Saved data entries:
....
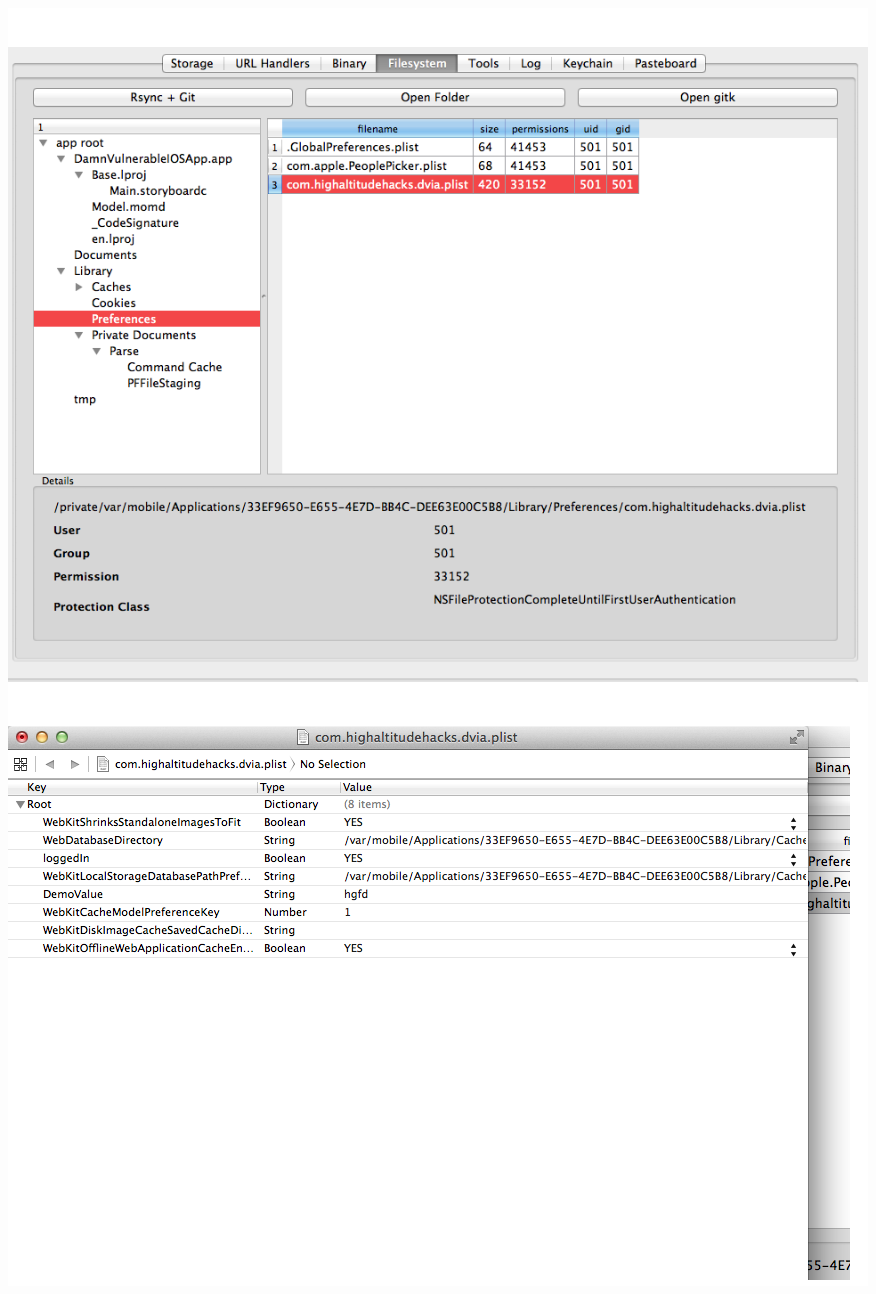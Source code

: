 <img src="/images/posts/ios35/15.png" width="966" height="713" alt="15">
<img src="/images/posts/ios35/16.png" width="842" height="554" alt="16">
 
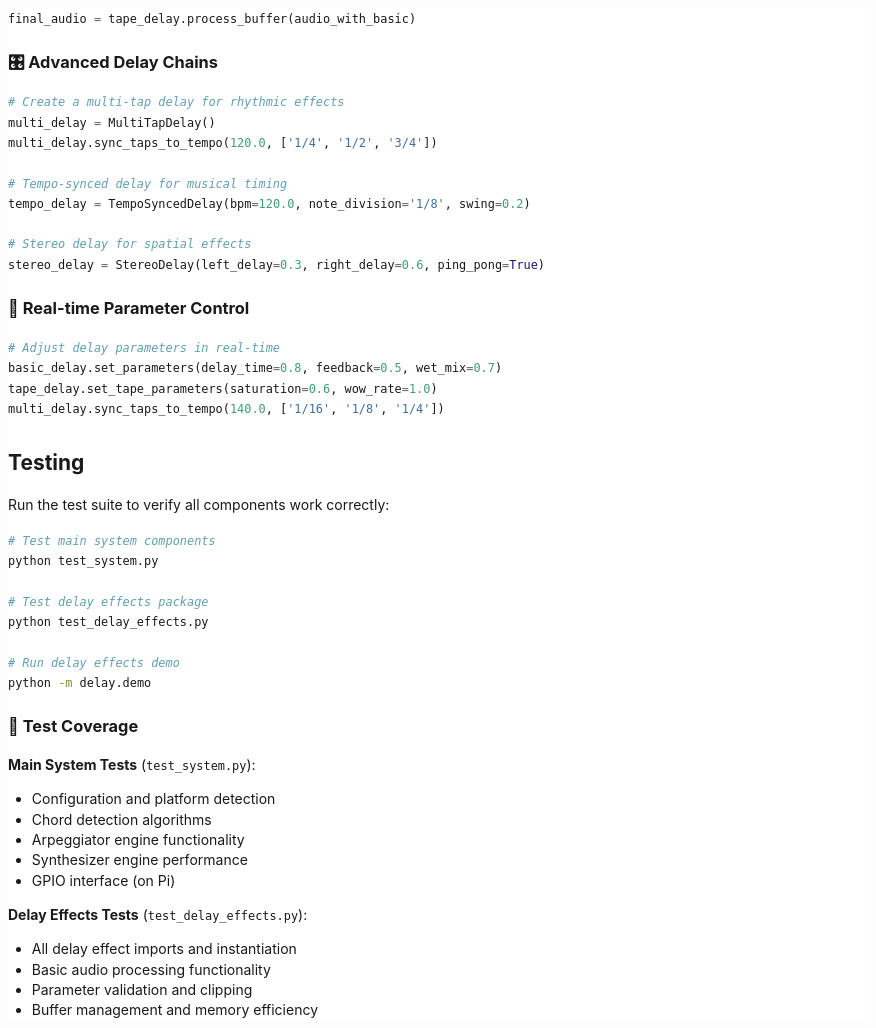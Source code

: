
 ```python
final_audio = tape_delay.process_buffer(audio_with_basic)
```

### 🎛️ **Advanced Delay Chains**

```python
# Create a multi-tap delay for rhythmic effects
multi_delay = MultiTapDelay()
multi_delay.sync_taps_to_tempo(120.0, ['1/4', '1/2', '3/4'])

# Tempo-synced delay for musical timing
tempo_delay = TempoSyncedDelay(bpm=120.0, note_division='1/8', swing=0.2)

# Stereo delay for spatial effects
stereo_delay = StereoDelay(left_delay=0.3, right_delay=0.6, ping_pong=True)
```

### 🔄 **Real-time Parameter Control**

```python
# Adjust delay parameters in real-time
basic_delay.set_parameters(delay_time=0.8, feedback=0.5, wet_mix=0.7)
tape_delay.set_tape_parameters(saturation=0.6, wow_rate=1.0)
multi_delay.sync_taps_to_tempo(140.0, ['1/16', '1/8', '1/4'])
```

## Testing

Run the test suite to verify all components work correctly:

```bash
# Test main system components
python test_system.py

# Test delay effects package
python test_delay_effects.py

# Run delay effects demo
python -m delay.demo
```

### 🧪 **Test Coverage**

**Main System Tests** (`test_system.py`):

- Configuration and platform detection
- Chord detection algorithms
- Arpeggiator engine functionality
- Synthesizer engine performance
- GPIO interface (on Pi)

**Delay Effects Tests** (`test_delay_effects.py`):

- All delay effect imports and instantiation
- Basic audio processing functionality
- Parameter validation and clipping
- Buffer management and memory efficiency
....
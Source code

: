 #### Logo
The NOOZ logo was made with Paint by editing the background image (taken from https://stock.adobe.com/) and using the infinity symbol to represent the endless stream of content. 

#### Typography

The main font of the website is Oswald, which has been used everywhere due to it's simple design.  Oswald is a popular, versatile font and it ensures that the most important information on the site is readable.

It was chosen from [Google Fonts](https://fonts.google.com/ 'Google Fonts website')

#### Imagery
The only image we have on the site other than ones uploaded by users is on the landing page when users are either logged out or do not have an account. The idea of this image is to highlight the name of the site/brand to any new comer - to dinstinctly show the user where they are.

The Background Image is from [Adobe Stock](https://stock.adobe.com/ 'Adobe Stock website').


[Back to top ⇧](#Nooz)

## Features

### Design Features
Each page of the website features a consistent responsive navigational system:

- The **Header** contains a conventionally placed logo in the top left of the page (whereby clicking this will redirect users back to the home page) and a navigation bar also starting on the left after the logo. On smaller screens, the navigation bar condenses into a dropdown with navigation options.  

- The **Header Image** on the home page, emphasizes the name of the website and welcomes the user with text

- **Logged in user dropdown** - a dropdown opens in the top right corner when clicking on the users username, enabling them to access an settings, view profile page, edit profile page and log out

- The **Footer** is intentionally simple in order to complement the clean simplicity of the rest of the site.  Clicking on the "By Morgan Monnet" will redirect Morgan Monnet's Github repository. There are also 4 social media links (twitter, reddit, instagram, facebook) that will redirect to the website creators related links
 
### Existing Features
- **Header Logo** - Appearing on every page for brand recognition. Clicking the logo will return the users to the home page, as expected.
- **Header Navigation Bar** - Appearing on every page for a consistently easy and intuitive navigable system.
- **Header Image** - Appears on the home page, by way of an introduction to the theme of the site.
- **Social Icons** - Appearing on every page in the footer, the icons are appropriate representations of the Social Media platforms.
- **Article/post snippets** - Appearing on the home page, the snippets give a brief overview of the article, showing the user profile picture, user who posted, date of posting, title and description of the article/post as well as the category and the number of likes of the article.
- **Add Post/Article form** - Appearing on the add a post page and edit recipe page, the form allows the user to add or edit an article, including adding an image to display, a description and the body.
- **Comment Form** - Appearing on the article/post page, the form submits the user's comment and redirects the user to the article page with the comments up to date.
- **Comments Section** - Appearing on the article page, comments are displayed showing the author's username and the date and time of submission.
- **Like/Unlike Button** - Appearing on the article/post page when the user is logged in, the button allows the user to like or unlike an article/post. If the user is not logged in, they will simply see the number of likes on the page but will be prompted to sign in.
....
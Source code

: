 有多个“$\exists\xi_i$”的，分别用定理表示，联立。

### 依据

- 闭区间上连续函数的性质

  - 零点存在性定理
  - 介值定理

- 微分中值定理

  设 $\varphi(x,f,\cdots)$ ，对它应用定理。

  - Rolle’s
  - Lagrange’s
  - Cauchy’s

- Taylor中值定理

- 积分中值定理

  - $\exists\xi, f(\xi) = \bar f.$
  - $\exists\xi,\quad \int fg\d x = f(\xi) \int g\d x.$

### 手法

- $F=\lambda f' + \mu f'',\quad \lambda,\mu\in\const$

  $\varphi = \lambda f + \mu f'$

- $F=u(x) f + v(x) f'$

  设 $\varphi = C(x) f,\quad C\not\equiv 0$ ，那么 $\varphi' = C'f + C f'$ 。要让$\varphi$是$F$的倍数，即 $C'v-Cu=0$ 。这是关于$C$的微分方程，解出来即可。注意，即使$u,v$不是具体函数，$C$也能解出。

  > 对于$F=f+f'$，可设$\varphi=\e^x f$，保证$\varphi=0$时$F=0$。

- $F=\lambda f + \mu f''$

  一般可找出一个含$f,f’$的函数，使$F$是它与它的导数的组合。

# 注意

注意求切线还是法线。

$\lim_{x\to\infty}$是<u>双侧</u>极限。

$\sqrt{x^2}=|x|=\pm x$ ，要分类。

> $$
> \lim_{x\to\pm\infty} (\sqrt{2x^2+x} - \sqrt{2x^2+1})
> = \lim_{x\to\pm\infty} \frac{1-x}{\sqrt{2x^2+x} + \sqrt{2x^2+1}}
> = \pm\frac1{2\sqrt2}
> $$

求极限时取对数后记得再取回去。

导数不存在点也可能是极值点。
....
_Work to complete_
Look through the data above for the word "from". Report each line where it occurs.

_Response to this task_
The NOOZ logo was made with Paint by editing the background image (taken from https://stock.adobe.com/) and using the infinity symbol to represent the endless stream of content. 
It was chosen from [Google Fonts](https://fonts.google.com/ 'Google Fonts website')
The Background Image is from [Adobe Stock](https://stock.adobe.com/ 'Adobe Stock website').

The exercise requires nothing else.